In her commencement address to the College of the Atlantic in 2015, Naomi Klein said:
The hard truth is that the answer to the question “What can I, as an individual, do to stop climate change?” is: nothing. You can’t do anything. In fact, the very idea that we—as atomized individuals, even lots of atomized individuals—could play a significant part in stabilizing the planet’s climate system, or changing the global economy, is objectively nuts. We can only meet this tremendous challenge together. As part of a massive and organized global movement.
And in our moments of fear, of doubt, of paralysis, when we remember that we can defy empire, we come together.
***
All of my notes from church this week were about anxiety, which is not what Donna’s sermon was about—except maybe it was, in an oblique way.

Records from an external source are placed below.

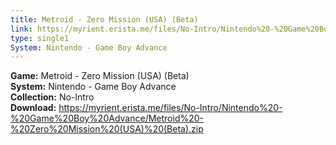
 ```yaml
---
title: Metroid - Zero Mission (USA) (Beta)
link: https://myrient.erista.me/files/No-Intro/Nintendo%20-%20Game%20Boy%20Advance/Metroid%20-%20Zero%20Mission%20(USA)%20(Beta).zip
type: single1
System: Nintendo - Game Boy Advance
---
```

<b>Game:</b> Metroid - Zero Mission (USA) (Beta)<br>
<b>System:</b> Nintendo - Game Boy Advance<br>
<b>Collection:</b> No-Intro<br>
<b>Download:</b> https://myrient.erista.me/files/No-Intro/Nintendo%20-%20Game%20Boy%20Advance/Metroid%20-%20Zero%20Mission%20(USA)%20(Beta).zip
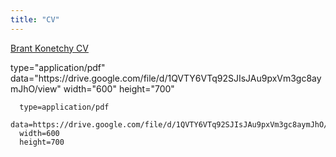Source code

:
 ```yaml
---
title: "CV"
---
```


[Brant Konetchy CV](https://drive.google.com/file/d/1QVTY6VTq92SJIsJAu9pxVm3gc8aymJhO/view)

<html>
  <body>
    <object>
      type="application/pdf"
      data="https://drive.google.com/file/d/1QVTY6VTq92SJIsJAu9pxVm3gc8aymJhO/view"
      width="600"
      height="700"
    </object>
  </body>
</html>

<object>

```         
  type=application/pdf
  data=https://drive.google.com/file/d/1QVTY6VTq92SJIsJAu9pxVm3gc8aymJhO/view
  width=600
  height=700
```

</object>
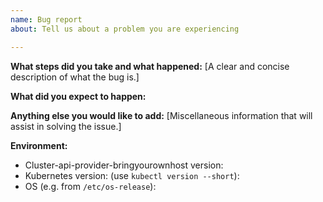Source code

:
 ```yaml
---
name: Bug report
about: Tell us about a problem you are experiencing

---
```


**What steps did you take and what happened:**
[A clear and concise description of what the bug is.]


**What did you expect to happen:**


**Anything else you would like to add:**
[Miscellaneous information that will assist in solving the issue.]


**Environment:**

- Cluster-api-provider-bringyourownhost version: 
- Kubernetes version: (use `kubectl version --short`):
- OS (e.g. from `/etc/os-release`):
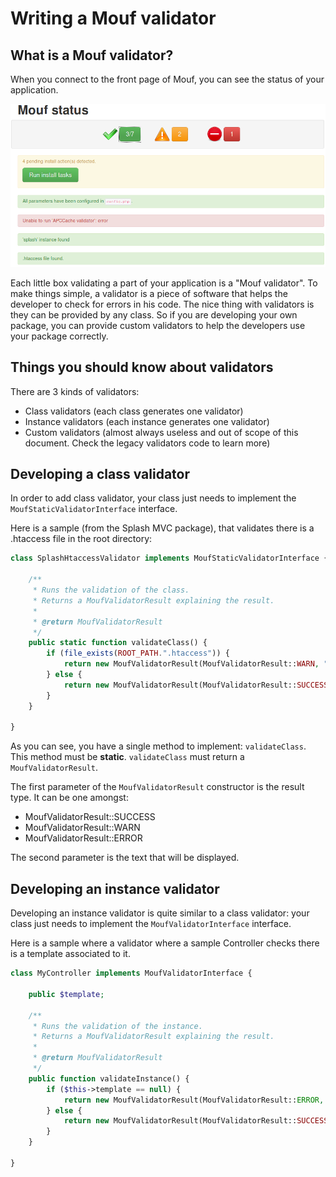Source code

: Writing a Mouf validator
========================

What is a Mouf validator?
-------------------------

When you connect to the front page of Mouf, you can see the status of your application.

<img src="images/status-screen.png" alt="" />

Each little box validating a part of your application is a "Mouf validator".
To make things simple, a validator is a piece of software that helps the developer to check
for errors in his code. The nice thing with validators is they can be provided by any class.
So if you are developing your own package, you can provide custom validators to help the developers
use your package correctly.

Things you should know about validators
---------------------------------------

There are 3 kinds of validators:
- Class validators (each class generates one validator) 
- Instance validators (each instance generates one validator)
- Custom validators (almost always useless and out of scope of this document. Check the legacy validators code to learn more)

Developing a class validator
----------------------------

In order to add class validator, your class just needs to implement the <code>MoufStaticValidatorInterface</code> interface.

Here is a sample (from the Splash MVC package), that validates there is a .htaccess file in the root directory:

```php
class SplashHtaccessValidator implements MoufStaticValidatorInterface {
	
	/**
	 * Runs the validation of the class.
	 * Returns a MoufValidatorResult explaining the result.
	 *
	 * @return MoufValidatorResult
	 */
	public static function validateClass() {
		if (file_exists(ROOT_PATH.".htaccess")) {
			return new MoufValidatorResult(MoufValidatorResult::WARN, "Unable to find .htaccess file.");
		} else {
			return new MoufValidatorResult(MoufValidatorResult::SUCCESS, ".htaccess file found.");
		}
	}

}
```

As you can see, you have a single method to implement: <code>validateClass</code>. This method must be **static**.
<code>validateClass</code> must return a <code>MoufValidatorResult</code>.

The first parameter of the <code>MoufValidatorResult</code> constructor is the result type.
It can be one amongst:
- MoufValidatorResult::SUCCESS
- MoufValidatorResult::WARN
- MoufValidatorResult::ERROR

The second parameter is the text that will be displayed.

Developing an instance validator
--------------------------------

Developing an instance validator is quite similar to a class validator: your class just needs to implement the <code>MoufValidatorInterface</code> interface.

Here is a sample where a validator where a sample Controller checks there is a template associated to it.

```php
class MyController implements MoufValidatorInterface {
	
	public $template;
	
	/**
	 * Runs the validation of the instance.
	 * Returns a MoufValidatorResult explaining the result.
	 *
	 * @return MoufValidatorResult
	 */
	public function validateInstance() {
		if ($this->template == null) {
			return new MoufValidatorResult(MoufValidatorResult::ERROR, "You must associate a template to the controller.");
		} else {
			return new MoufValidatorResult(MoufValidatorResult::SUCCESS, "Template found in controller.");
		}
	}

}
```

I think it offered a response to the “why church?” question that more people than ever are asking in 2020—why, when there is so much to do, when our challenges are vast and divergent, when our partnerships need to be more intersectional and ecumenical than ever, do some of us continue to turn to church? Some of us need a container for all that worry, and a place to come together and look upwards. And then I took that thinking into Judson Discovery, our program for prospective members, after service, to continue to answer that question and to hear the answers of others. Because defying empire isn’t a one-person job.